A Celf file is a series of top level declarations that declares a CLF signature, defines some CLF terms, and runs queries to find CLF terms.

Top level declarations

  • id : KIND.
    Declares a new type family id. See Type Family Declarations.

  • id : NEG-TYPE.
    Declares a new term constant. See Types.

  • id : NEG-TYPE = TERM.
    Defines a constant of a particular type in terms of existing constants. See Types and Terms.

  • #query ? ? ? NUM NEG-TYPE.
    Searches for (the ? is either a natural number NUM or a wildcard *). See Queries.

  • #trace ? POS-TYPE.
    Searches for (the ? is either a natural number NUM or a wildcard *). See Queries.

  • #exec ? POS-TYPE.
    Searches for (the ? is either a natural number NUM or a wildcard *). See Queries.

  • #mode id MODEDECL.
    Declares a mode for the type family id. See Modes.

Object Syntax

There are three sorts of objects: values, which have positive type; terms, which have negative type; and expressions, which have monadic type. Patterns are a different sort of thing - they match values in the same way that ML patterns match ML values.

Values V:

  • N - constructs a value from a term, and has type A.
  • @N - constructs a value from a term using only affine variables, and has type @A.
  • !N - constructs a value from a term using only persistent variables, and has type !A.
  • 1 - constructs a (multiplicative) unit of type 1.
  • [V1,V2] - constructs a (multiplicative) tuple of type EXISTS p:S1. S2 (if V1 has type S1 and V2 has type S2). N-arty tuples are allowed: [V1,V2,V3,V4] is syntactic sugar for [V1,[V2,[V3,V4]]]. Note that special cases of EXISTS p:S1. S2 are Exists x. S2 and S1 * S2.

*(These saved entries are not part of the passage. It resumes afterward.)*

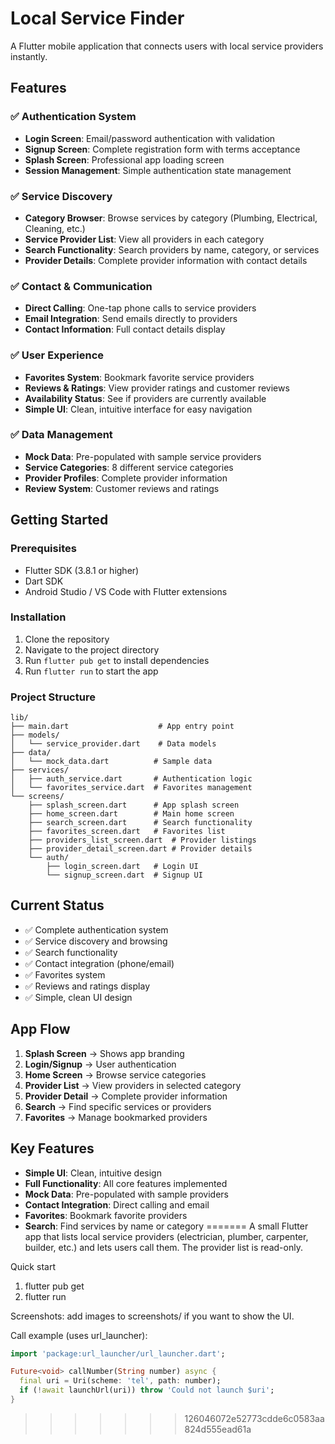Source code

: # Local Service Finder


A Flutter mobile application that connects users with local service providers instantly.

## Features

### ✅ **Authentication System**
- **Login Screen**: Email/password authentication with validation
- **Signup Screen**: Complete registration form with terms acceptance
- **Splash Screen**: Professional app loading screen
- **Session Management**: Simple authentication state management

### ✅ **Service Discovery**
- **Category Browser**: Browse services by category (Plumbing, Electrical, Cleaning, etc.)
- **Service Provider List**: View all providers in each category
- **Search Functionality**: Search providers by name, category, or services
- **Provider Details**: Complete provider information with contact details

### ✅ **Contact & Communication**
- **Direct Calling**: One-tap phone calls to service providers
- **Email Integration**: Send emails directly to providers
- **Contact Information**: Full contact details display

### ✅ **User Experience**
- **Favorites System**: Bookmark favorite service providers
- **Reviews & Ratings**: View provider ratings and customer reviews
- **Availability Status**: See if providers are currently available
- **Simple UI**: Clean, intuitive interface for easy navigation

### ✅ **Data Management**
- **Mock Data**: Pre-populated with sample service providers
- **Service Categories**: 8 different service categories
- **Provider Profiles**: Complete provider information
- **Review System**: Customer reviews and ratings

## Getting Started

### Prerequisites
- Flutter SDK (3.8.1 or higher)
- Dart SDK
- Android Studio / VS Code with Flutter extensions

### Installation
1. Clone the repository
2. Navigate to the project directory
3. Run `flutter pub get` to install dependencies
4. Run `flutter run` to start the app

### Project Structure
```
lib/
├── main.dart                    # App entry point
├── models/
│   └── service_provider.dart    # Data models
├── data/
│   └── mock_data.dart          # Sample data
├── services/
│   ├── auth_service.dart       # Authentication logic
│   └── favorites_service.dart  # Favorites management
└── screens/
    ├── splash_screen.dart      # App splash screen
    ├── home_screen.dart        # Main home screen
    ├── search_screen.dart      # Search functionality
    ├── favorites_screen.dart   # Favorites list
    ├── providers_list_screen.dart  # Provider listings
    ├── provider_detail_screen.dart # Provider details
    └── auth/
        ├── login_screen.dart   # Login UI
        └── signup_screen.dart  # Signup UI
```

## Current Status
- ✅ Complete authentication system
- ✅ Service discovery and browsing
- ✅ Search functionality
- ✅ Contact integration (phone/email)
- ✅ Favorites system
- ✅ Reviews and ratings display
- ✅ Simple, clean UI design

## App Flow
1. **Splash Screen** → Shows app branding
2. **Login/Signup** → User authentication
3. **Home Screen** → Browse service categories
4. **Provider List** → View providers in selected category
5. **Provider Detail** → Complete provider information
6. **Search** → Find specific services or providers
7. **Favorites** → Manage bookmarked providers

## Key Features
- **Simple UI**: Clean, intuitive design
- **Full Functionality**: All core features implemented
- **Mock Data**: Pre-populated with sample providers
- **Contact Integration**: Direct calling and email
- **Favorites**: Bookmark favorite providers
- **Search**: Find services by name or category
=======
A small Flutter app that lists local service providers (electrician, plumber, carpenter, builder, etc.) and lets users call them. The provider list is read-only.

Quick start
1. flutter pub get
2. flutter run

Screenshots: add images to screenshots/ if you want to show the UI.

Call example (uses url_launcher):
```dart
import 'package:url_launcher/url_launcher.dart';

Future<void> callNumber(String number) async {
  final uri = Uri(scheme: 'tel', path: number);
  if (!await launchUrl(uri)) throw 'Could not launch $uri';
}
```
>>>>>>> 126046072e52773cdde6c0583aa824d555ead61a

An example of the syntax of values can be found in tests/syntax-values.clf.

Terms N, M:

  • < N, M > - A (additive) pair term; has type A & B if N is a term of type A and M is a term of type B. Note that the spaces around the curly braces are critical: <a,b> will be treated as the identifier <a, followed by a comma, followed by the identifier b>, and not as the pair of a and b. (Is this a bug?)
  • \p.N - An implication: has type PI p:S. A if p is a pattern of type S and N is a term of type A.
  • {E} - A monadic term; has type {S} if E is an expression of type S.

Expressions E:

  • let {p} = M in E - where M has type {S} and p is a pattern matching type S.
  • V -

Patterns p:

  • x -
  • @x -
  • !x -
  • 1 - matches any (multiplicative) unit of type 1.
  • [p1,p2] - matches (multiplicative) tuples of type EXISTS p:S1. S2. N-arty patterns are allowed: [p1,p2,p3,p4] is syntactic sugar for [p1,[p2,[p3,p4]]]. Note that special cases of EXISTS p:S1. S2 are Exists x. S2 and S1 * S2.